INSTRUCTIONS FOR THE TASK:
Count up the lines below that include the string "share" and report the number by itself.

TASK MATERIAL:
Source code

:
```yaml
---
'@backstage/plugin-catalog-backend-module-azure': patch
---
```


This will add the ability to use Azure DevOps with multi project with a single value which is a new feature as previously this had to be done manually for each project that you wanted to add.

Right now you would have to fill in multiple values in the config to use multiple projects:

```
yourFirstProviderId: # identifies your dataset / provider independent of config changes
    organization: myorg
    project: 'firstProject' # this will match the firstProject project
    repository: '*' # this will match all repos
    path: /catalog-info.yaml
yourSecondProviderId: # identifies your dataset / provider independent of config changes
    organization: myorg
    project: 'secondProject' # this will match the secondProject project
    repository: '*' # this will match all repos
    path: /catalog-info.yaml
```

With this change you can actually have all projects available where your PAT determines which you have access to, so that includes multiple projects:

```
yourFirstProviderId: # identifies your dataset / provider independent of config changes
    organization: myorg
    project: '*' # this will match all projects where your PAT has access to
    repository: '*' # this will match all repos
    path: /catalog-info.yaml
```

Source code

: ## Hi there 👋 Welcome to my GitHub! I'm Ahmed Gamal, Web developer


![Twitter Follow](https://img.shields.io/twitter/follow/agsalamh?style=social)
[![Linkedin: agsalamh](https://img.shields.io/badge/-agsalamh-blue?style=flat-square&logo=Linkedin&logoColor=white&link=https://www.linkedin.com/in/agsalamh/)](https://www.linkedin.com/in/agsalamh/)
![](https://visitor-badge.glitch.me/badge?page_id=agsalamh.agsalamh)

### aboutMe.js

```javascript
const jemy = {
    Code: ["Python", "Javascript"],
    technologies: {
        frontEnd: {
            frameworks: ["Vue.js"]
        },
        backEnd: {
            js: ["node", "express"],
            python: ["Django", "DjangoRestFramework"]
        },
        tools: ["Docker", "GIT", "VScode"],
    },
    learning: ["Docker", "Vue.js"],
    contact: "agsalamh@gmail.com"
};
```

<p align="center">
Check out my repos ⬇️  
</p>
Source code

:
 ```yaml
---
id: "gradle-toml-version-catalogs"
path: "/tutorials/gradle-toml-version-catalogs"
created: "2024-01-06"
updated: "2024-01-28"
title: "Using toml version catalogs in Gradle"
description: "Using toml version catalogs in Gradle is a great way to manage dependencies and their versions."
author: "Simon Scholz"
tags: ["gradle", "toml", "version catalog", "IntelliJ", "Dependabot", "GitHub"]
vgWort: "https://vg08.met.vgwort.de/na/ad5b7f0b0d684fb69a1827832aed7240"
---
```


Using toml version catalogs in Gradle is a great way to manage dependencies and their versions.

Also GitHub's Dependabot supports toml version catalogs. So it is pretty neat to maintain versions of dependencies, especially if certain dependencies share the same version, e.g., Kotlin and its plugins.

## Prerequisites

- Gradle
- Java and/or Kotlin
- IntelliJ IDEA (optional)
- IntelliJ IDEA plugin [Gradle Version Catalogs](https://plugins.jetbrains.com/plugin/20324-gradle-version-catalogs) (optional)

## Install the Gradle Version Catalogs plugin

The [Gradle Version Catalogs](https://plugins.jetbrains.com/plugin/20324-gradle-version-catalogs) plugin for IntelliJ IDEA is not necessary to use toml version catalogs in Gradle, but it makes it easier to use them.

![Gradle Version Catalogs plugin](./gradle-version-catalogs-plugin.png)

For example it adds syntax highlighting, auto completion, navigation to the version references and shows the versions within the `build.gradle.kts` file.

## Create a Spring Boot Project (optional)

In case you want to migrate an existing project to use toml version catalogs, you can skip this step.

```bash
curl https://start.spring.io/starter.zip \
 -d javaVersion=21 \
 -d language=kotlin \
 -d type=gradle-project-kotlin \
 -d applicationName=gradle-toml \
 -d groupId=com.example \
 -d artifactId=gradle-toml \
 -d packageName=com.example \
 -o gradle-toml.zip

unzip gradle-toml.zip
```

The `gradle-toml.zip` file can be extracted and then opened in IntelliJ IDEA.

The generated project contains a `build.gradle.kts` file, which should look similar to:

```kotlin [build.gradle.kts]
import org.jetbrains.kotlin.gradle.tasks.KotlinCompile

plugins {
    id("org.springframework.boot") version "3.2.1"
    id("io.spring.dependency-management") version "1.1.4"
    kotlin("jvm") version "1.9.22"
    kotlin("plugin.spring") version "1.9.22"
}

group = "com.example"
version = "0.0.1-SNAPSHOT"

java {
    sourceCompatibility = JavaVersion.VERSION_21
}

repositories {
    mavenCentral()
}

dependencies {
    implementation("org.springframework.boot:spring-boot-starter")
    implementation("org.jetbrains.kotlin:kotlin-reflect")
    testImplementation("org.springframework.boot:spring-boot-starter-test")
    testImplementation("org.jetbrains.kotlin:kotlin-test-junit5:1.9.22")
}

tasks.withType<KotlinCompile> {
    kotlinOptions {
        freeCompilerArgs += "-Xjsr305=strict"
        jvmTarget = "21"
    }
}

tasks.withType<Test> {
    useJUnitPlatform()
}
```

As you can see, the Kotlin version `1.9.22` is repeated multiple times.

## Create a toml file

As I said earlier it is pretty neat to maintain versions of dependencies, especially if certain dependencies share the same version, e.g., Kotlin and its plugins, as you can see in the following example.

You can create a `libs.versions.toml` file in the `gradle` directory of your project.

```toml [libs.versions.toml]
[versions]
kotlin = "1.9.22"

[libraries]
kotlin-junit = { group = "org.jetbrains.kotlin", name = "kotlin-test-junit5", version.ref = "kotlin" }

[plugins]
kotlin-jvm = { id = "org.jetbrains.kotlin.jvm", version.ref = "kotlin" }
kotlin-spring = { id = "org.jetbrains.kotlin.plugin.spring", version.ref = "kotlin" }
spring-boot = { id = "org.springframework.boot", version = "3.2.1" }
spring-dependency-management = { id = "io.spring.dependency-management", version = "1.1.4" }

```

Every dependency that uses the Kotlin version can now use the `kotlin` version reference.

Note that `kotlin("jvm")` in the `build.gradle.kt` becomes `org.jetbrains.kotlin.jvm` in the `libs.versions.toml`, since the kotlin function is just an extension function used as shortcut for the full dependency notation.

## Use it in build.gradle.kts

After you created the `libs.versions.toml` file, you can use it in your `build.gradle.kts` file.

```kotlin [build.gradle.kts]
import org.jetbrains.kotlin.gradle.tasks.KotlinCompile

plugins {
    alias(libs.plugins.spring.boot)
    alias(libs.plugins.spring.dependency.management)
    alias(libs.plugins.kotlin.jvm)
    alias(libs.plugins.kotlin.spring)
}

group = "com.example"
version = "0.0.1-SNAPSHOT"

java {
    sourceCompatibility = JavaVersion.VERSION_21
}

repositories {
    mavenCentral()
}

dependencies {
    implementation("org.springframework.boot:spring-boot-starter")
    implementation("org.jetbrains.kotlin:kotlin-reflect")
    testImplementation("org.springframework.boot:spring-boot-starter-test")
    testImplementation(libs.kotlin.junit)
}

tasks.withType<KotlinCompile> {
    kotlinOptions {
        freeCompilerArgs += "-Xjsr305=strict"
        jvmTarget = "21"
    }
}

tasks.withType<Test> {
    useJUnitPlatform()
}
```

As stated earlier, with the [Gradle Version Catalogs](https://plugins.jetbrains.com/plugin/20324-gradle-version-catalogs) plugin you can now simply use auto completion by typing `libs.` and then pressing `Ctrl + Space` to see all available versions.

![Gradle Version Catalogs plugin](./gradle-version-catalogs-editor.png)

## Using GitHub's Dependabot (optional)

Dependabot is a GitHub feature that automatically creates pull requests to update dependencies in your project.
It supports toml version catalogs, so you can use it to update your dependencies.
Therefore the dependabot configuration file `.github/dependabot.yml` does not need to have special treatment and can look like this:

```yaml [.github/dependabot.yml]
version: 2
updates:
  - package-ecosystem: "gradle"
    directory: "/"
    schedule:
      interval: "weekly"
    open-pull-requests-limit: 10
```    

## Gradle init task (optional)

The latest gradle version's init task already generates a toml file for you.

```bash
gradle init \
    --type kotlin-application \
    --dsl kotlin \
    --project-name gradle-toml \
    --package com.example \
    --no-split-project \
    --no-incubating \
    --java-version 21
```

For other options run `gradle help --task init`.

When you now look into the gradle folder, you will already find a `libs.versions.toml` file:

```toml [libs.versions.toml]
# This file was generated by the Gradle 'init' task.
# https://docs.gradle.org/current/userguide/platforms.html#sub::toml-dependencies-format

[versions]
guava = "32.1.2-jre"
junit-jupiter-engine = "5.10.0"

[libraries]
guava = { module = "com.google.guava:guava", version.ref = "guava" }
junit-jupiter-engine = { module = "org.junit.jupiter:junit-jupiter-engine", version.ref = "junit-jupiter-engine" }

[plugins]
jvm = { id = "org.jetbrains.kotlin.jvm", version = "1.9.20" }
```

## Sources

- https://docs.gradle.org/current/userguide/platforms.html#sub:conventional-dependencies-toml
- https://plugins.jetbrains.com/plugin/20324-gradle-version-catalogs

SOLUTION FOR THIS TASK:
2